--- TASK DIRECTIONS ---
Go through the entries and say how many lines contain the string "structure". The number is the whole answer.

--- ENTRIES SHOWN ---
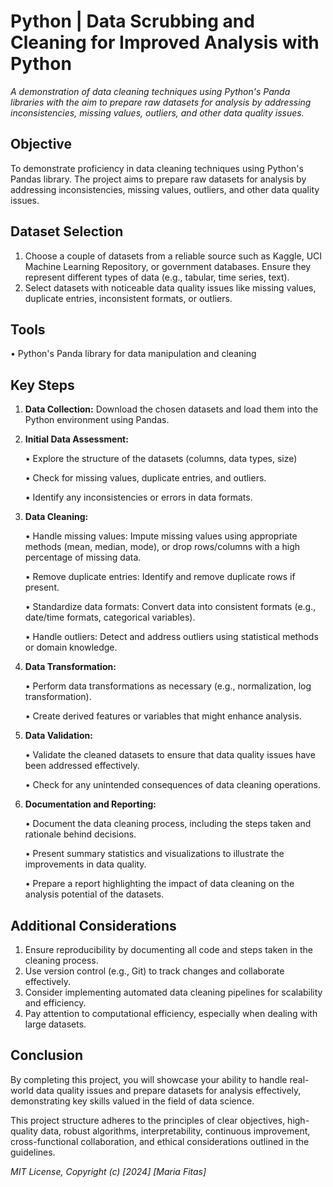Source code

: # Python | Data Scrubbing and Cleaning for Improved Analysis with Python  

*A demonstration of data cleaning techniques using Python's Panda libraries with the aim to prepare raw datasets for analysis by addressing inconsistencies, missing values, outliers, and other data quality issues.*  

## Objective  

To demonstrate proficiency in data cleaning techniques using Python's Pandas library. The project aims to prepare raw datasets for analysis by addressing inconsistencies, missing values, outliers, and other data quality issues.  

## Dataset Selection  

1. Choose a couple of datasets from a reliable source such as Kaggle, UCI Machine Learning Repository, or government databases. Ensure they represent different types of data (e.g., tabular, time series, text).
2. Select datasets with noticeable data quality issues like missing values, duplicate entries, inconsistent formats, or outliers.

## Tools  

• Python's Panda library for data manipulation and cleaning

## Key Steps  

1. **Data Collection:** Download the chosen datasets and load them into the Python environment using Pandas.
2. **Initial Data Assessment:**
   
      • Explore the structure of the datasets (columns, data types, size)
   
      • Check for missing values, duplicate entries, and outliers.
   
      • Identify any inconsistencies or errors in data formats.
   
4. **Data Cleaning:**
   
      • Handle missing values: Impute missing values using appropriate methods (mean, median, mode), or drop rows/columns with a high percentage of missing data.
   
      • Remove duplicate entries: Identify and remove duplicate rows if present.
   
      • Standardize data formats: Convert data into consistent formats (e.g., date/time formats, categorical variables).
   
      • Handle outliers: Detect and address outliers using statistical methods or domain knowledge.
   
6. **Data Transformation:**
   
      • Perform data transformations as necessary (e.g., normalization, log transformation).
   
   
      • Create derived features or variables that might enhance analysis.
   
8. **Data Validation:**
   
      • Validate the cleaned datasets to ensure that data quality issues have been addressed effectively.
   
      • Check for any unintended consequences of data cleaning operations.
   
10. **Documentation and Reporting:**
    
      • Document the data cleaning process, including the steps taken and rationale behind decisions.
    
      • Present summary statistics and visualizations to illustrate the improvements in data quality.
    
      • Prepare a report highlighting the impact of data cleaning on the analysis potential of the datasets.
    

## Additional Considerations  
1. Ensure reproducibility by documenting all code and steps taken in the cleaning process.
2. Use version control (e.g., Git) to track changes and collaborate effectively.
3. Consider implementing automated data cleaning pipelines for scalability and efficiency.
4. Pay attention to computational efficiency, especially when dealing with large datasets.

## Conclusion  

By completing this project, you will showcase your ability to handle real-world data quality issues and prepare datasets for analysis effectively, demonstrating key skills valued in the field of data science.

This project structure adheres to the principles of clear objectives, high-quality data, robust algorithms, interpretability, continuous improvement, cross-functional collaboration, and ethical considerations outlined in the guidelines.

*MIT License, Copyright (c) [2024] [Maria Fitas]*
--
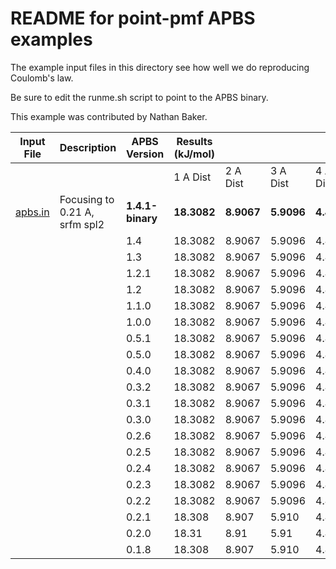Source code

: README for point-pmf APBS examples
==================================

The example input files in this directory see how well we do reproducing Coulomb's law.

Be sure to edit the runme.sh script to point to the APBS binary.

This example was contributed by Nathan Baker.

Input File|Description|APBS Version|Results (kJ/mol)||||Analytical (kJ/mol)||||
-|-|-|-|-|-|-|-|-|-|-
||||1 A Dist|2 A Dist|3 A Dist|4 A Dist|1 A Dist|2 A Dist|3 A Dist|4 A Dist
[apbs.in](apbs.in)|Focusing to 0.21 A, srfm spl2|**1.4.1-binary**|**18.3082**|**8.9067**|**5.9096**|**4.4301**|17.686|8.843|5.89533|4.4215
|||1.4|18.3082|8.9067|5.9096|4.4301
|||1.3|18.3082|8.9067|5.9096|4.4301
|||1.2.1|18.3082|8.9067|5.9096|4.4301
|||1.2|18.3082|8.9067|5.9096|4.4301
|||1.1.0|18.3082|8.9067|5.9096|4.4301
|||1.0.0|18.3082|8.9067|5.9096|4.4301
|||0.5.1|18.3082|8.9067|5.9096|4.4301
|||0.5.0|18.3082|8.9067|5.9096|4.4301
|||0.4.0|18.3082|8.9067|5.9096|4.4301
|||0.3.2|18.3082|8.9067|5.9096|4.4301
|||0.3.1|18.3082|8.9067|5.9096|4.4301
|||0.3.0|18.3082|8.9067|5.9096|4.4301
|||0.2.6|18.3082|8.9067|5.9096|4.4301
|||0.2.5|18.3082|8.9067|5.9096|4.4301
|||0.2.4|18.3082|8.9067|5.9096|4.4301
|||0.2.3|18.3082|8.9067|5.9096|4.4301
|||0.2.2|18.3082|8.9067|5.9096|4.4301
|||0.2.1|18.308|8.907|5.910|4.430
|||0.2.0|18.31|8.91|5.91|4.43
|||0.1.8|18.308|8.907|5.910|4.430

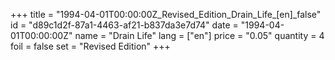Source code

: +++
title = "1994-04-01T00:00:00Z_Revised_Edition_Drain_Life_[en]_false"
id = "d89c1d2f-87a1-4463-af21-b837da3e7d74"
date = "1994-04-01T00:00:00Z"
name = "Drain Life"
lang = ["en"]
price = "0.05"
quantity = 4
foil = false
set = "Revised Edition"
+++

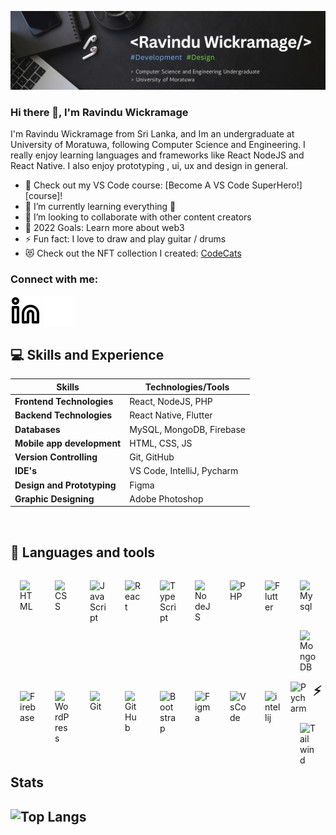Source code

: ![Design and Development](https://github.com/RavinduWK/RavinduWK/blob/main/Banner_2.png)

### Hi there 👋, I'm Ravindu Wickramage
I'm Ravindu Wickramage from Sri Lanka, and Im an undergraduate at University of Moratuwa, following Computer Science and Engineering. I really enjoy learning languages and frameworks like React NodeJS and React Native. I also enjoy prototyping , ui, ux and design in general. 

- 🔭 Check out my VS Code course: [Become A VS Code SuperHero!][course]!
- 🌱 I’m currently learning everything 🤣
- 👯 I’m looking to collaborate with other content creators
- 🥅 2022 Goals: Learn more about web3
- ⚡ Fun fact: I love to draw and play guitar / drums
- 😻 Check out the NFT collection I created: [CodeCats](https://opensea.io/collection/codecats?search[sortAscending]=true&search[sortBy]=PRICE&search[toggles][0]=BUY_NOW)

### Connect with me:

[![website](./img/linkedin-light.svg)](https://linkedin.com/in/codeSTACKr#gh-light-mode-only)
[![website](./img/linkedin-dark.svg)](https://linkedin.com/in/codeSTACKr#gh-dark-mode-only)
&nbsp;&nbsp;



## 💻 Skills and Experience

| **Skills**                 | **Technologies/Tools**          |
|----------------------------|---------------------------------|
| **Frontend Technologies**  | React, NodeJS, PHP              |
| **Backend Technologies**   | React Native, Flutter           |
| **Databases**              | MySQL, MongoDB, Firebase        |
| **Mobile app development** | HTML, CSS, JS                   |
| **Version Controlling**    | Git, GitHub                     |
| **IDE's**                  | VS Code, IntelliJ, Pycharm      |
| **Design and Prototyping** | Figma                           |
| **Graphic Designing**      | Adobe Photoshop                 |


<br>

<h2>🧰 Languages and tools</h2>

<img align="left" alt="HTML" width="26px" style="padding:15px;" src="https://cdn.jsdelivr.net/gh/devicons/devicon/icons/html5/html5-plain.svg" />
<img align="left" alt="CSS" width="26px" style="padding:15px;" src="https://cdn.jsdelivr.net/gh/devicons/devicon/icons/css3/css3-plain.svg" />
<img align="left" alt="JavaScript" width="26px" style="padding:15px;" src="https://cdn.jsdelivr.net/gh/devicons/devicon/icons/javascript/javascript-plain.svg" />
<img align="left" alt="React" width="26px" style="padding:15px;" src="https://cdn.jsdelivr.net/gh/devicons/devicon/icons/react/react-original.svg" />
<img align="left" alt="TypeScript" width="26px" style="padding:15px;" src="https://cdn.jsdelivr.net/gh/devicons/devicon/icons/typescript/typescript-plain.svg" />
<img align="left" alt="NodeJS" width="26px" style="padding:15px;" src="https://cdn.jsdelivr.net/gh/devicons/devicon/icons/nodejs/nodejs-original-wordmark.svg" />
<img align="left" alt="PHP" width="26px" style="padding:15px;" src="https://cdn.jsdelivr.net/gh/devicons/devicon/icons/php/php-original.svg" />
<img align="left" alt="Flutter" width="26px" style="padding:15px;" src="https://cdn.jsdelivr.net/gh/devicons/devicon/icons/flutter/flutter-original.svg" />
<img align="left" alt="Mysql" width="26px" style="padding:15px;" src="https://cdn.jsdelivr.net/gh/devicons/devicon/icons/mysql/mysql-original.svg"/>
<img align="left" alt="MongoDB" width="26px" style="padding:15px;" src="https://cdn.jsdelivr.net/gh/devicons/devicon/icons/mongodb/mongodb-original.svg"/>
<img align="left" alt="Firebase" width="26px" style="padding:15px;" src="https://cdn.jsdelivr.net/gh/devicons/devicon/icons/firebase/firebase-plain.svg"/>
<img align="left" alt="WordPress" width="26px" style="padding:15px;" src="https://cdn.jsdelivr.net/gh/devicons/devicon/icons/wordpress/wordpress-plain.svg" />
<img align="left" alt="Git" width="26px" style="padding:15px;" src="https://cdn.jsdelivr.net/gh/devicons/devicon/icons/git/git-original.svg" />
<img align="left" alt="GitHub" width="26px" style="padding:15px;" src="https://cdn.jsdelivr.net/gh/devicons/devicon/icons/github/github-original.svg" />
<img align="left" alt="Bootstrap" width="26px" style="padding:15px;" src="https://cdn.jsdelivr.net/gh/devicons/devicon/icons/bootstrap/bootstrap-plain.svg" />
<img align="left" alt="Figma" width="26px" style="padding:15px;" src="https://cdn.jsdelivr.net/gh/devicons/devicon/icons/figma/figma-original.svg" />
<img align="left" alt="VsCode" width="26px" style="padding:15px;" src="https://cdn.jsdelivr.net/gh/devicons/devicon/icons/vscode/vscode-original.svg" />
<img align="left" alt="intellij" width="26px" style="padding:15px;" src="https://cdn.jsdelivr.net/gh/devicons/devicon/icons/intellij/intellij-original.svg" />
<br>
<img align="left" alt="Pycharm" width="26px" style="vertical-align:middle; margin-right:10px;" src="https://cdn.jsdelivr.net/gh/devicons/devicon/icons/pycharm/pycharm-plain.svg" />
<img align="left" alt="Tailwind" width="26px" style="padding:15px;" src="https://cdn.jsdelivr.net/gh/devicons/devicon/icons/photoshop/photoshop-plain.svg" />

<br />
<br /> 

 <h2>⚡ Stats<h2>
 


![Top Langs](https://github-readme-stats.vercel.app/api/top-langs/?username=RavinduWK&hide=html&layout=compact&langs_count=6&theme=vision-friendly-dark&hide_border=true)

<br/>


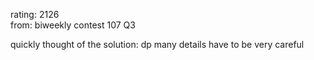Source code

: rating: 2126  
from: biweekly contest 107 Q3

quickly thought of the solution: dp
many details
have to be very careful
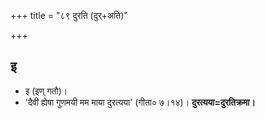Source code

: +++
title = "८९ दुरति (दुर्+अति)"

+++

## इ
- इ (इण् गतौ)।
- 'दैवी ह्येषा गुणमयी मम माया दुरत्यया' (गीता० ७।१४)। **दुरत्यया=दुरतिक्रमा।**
...
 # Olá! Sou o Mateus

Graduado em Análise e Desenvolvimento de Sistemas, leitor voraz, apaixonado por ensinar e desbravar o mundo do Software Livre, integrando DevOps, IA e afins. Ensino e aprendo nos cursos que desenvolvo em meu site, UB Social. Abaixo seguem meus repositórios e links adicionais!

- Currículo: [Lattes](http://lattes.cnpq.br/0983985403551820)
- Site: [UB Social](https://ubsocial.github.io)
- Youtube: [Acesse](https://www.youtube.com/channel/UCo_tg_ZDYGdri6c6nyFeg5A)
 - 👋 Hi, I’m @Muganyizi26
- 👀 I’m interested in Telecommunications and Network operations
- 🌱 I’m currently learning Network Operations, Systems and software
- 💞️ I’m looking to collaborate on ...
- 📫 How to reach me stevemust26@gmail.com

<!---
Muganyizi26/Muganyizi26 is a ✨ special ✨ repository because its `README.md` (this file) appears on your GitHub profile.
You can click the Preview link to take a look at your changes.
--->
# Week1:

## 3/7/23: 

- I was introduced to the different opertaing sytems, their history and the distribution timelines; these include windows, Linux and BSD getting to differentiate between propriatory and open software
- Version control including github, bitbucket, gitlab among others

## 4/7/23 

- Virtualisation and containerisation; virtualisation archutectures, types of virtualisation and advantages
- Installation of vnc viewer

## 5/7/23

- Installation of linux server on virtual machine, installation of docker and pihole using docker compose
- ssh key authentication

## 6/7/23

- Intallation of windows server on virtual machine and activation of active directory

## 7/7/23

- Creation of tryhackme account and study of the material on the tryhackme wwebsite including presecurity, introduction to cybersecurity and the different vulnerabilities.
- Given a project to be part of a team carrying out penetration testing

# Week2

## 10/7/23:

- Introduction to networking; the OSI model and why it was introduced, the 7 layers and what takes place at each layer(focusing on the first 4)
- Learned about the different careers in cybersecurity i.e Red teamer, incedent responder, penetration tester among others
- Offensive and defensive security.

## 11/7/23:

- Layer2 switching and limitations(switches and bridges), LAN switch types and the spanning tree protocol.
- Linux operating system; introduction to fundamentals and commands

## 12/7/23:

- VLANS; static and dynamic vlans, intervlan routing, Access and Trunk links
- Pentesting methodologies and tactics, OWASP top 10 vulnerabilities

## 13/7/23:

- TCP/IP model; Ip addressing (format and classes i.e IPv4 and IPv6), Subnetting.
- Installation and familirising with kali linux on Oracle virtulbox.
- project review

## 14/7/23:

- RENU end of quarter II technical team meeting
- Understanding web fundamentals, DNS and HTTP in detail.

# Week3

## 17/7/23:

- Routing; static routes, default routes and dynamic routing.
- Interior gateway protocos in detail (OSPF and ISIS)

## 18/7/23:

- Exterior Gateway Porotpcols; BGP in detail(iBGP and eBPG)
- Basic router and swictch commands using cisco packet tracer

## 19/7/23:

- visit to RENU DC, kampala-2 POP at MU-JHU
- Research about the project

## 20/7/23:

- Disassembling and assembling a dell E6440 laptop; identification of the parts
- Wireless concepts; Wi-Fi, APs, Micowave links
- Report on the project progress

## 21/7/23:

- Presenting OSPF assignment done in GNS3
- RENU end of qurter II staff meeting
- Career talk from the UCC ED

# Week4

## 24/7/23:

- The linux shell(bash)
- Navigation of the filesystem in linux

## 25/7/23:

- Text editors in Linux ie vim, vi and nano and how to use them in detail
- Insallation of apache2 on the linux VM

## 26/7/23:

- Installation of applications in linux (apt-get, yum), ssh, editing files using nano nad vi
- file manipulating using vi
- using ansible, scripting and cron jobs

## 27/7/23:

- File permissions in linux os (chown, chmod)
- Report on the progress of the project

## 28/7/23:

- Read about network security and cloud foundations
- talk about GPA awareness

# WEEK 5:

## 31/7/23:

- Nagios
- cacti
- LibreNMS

--- EXERCISE SOLUTION ---
2